Pat Quick, Reformed Baptist, Male, 56, Married,
two unsaved grown boys.

Wondering about correct exegeting and interpreting 1 Cor 7

Exegetically, is it correct to interpret this as marriage is the remedy to personal lust? especially in light of verses 2 and 9?

Would you characterize this passage as a "scriptural formula" for those who can't control their lust, so you would counsel them "then you should get married". Calvin comments that it [marriage is the "remedy" for lust.] Did Calvin have a different meaning of remedy than our popular concepts of remedy / and Paul different concept of "to avoid"? If I avoid an obstacle in the road, I go around it and it doesn't affect me - I missed it. If I ask for a remedy from a Dr. for an ailment, I get medicine which is a remedy or cure. [it makes the ailment "go away"] Is marriage the "cure" for personal lust? i.e. marriage will make lust go away? In reading the commentaries, it seems that Calvin, MHenry, JFB, all say marriage is remedy for lust, but if it is, and they couldn't control themselves and only marriage to control, how would that not be a contradiction of

1Th 4:3 For this is the will of God, [even] your sanctification, that ye should abstain from fornication:

and

Rom 6:14 For sin shall not have dominion over you: for ye are not under the law, but under grace.

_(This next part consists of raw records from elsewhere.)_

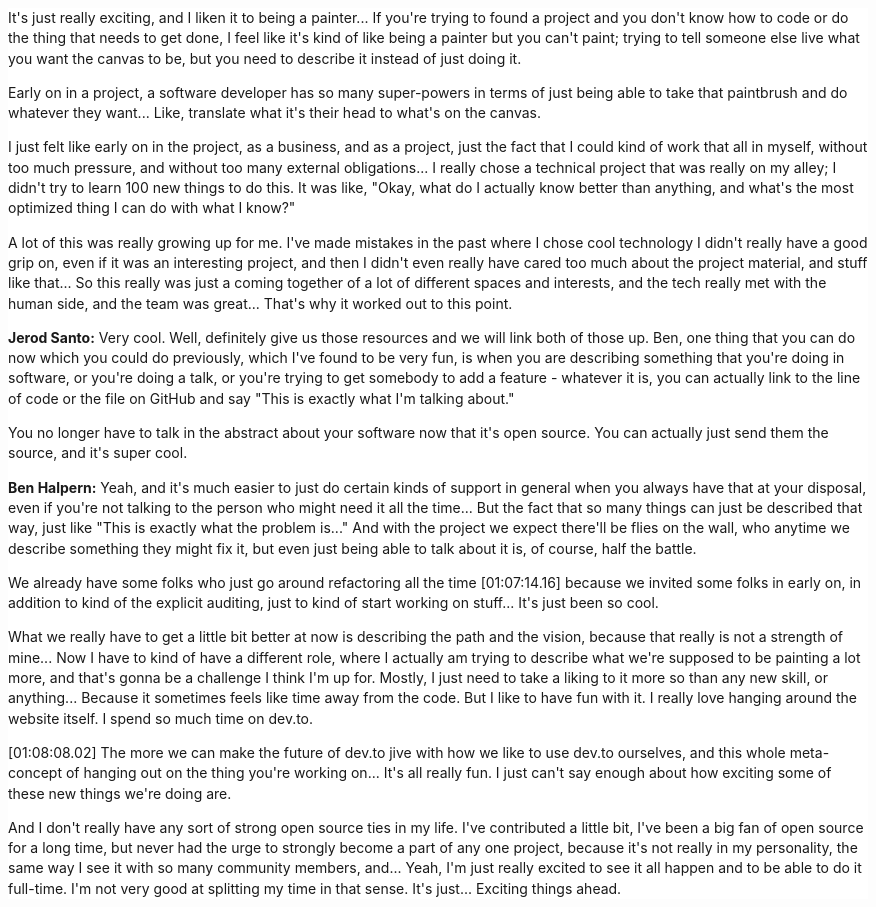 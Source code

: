It's just really exciting, and I liken it to being a painter... If you're trying to found a project and you don't know how to code or do the thing that needs to get done, I feel like it's kind of like being a painter but you can't paint; trying to tell someone else live what you want the canvas to be, but you need to describe it instead of just doing it.

Early on in a project, a software developer has so many super-powers in terms of just being able to take that paintbrush and do whatever they want... Like, translate what it's their head to what's on the canvas.

I just felt like early on in the project, as a business, and as a project, just the fact that I could kind of work that all in myself, without too much pressure, and without too many external obligations... I really chose a technical project that was really on my alley; I didn't try to learn 100 new things to do this. It was like, "Okay, what do I actually know better than anything, and what's the most optimized thing I can do with what I know?"

A lot of this was really growing up for me. I've made mistakes in the past where I chose cool technology I didn't really have a good grip on, even if it was an interesting project, and then I didn't even really have cared too much about the project material, and stuff like that... So this really was just a coming together of a lot of different spaces and interests, and the tech really met with the human side, and the team was great... That's why it worked out to this point.

**Jerod Santo:** Very cool. Well, definitely give us those resources and we will link both of those up. Ben, one thing that you can do now which you could do previously, which I've found to be very fun, is when you are describing something that you're doing in software, or you're doing a talk, or you're trying to get somebody to add a feature - whatever it is, you can actually link to the line of code or the file on GitHub and say "This is exactly what I'm talking about."

You no longer have to talk in the abstract about your software now that it's open source. You can actually just send them the source, and it's super cool.

**Ben Halpern:** Yeah, and it's much easier to just do certain kinds of support in general when you always have that at your disposal, even if you're not talking to the person who might need it all the time... But the fact that so many things can just be described that way, just like "This is exactly what the problem is..." And with the project we expect there'll be flies on the wall, who anytime we describe something they might fix it, but even just being able to talk about it is, of course, half the battle.

We already have some folks who just go around refactoring all the time \[01:07:14.16\] because we invited some folks in early on, in addition to kind of the explicit auditing, just to kind of start working on stuff... It's just been so cool.

What we really have to get a little bit better at now is describing the path and the vision, because that really is not a strength of mine... Now I have to kind of have a different role, where I actually am trying to describe what we're supposed to be painting a lot more, and that's gonna be a challenge I think I'm up for. Mostly, I just need to take a liking to it more so than any new skill, or anything... Because it sometimes feels like time away from the code. But I like to have fun with it. I really love hanging around the website itself. I spend so much time on dev.to.

\[01:08:08.02\] The more we can make the future of dev.to jive with how we like to use dev.to ourselves, and this whole meta-concept of hanging out on the thing you're working on... It's all really fun. I just can't say enough about how exciting some of these new things we're doing are.

And I don't really have any sort of strong open source ties in my life. I've contributed a little bit, I've been a big fan of open source for a long time, but never had the urge to strongly become a part of any one project, because it's not really in my personality, the same way I see it with so many community members, and... Yeah, I'm just really excited to see it all happen and to be able to do it full-time. I'm not very good at splitting my time in that sense. It's just... Exciting things ahead.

Thanking you in advance for your insights
Blessings, Pat
 
It is good to bear in mind that "lust" can be broad as in a burning desire, and narrow as in unlawful desire. The "lust" in mind in 1 Cor. 7 is the broader definition.
 
Greetings Pat and welcome to the PB. :welcome:

If the commentators of old are actually saying that marriage is a remedy (i.e. cure) for lust then I would have to respectfully disagree with them. Unless your heart is right you will have lustful feelings for your spouse in that you are only thinking of satisfying your "needs."

But if you consider that marriage, properly entered, will teach you to consider your spouse's needs and feelings above your own (as Christ's relationship to the Bride shows - Eph. 5), then I could see where the commentators would be justified.
 
While you would definitely need to explain further, i would not be entirely uncomfortable with agreeing with the statement that marriage was the 'remedy' for lust.

Prehaps another way to look at it is that every human being has a sexual appetite that God created. Whilst some, like Paul may be able to control themselves for their entire lives, there are others for whom the natural desire is so strong that unless it is fulfilled in a God honoring marriage, it will, or could break out and try to find fulfillment in unlawful ways.

With respect to those who disagree, i do think that this passage is teaching that one of the purposes of marriage is for the fulfillment of a persons sexual desires. Off course we must keep in mind that 1 Cor 7 is not the only passage on marriage so we do not become unbalanced, but it seems to me the passage is fairly plain it what it says.